**What the task asks:** Among the records that follow, find the line with "- Efficiency" and the line with "how to validate the blocks (raw bytes).". Set down those lines and all lines between them exactly, without adding anything.

**Material for this exercise:**
[Start of Attachment]
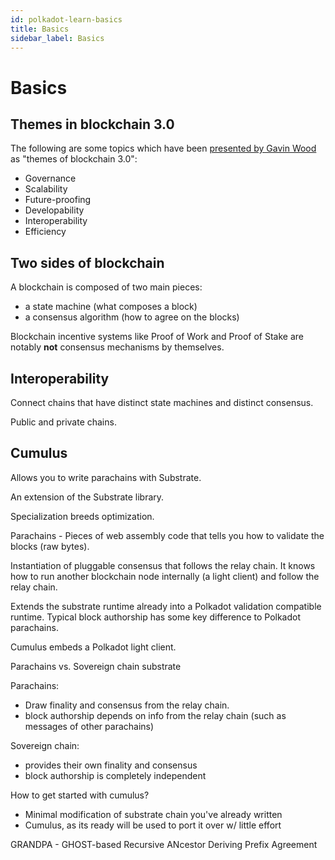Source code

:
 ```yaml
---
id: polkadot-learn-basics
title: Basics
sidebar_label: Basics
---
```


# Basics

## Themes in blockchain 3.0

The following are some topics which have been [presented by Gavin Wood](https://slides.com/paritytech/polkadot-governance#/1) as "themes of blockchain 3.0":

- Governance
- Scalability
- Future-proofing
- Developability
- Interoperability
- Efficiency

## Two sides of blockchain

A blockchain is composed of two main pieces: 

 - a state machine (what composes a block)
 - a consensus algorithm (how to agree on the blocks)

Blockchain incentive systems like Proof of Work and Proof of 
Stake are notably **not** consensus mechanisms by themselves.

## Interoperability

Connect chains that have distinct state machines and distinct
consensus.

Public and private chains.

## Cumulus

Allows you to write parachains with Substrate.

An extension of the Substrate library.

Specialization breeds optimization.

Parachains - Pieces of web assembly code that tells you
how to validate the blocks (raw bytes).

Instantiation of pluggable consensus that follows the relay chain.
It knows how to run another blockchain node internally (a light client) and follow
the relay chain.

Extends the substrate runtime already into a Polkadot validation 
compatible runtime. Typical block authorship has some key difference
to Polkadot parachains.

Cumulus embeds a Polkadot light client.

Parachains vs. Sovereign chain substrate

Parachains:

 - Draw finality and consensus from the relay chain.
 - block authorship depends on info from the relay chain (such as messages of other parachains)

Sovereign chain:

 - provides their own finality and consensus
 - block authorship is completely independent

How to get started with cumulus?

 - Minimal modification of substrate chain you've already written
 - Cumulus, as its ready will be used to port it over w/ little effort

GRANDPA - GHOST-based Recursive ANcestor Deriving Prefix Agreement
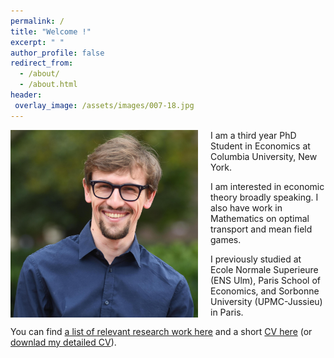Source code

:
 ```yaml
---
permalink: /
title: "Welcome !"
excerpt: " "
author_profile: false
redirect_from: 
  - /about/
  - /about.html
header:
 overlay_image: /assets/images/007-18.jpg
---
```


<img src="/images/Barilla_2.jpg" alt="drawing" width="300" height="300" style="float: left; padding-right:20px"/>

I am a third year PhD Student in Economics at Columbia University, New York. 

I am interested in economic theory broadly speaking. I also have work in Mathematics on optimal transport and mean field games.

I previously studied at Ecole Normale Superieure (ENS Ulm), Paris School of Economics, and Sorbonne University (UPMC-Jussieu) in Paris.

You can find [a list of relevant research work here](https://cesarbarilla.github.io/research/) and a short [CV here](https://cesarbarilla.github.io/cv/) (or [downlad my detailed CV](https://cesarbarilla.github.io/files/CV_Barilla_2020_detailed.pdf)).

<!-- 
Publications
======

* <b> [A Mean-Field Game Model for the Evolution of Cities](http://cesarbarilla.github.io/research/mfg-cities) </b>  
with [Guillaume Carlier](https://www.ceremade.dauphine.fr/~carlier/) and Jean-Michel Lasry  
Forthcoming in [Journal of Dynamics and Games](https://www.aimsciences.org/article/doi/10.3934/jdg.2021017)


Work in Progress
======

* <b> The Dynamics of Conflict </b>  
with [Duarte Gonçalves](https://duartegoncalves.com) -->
[End of Attachment]
**Response to the exercise:**
- Efficiency

## Two sides of blockchain

A blockchain is composed of two main pieces: 

 - a state machine (what composes a block)
 - a consensus algorithm (how to agree on the blocks)

Blockchain incentive systems like Proof of Work and Proof of 
Stake are notably **not** consensus mechanisms by themselves.

## Interoperability

Connect chains that have distinct state machines and distinct
consensus.

Public and private chains.

## Cumulus

Allows you to write parachains with Substrate.

An extension of the Substrate library.

Specialization breeds optimization.

Parachains - Pieces of web assembly code that tells you
how to validate the blocks (raw bytes).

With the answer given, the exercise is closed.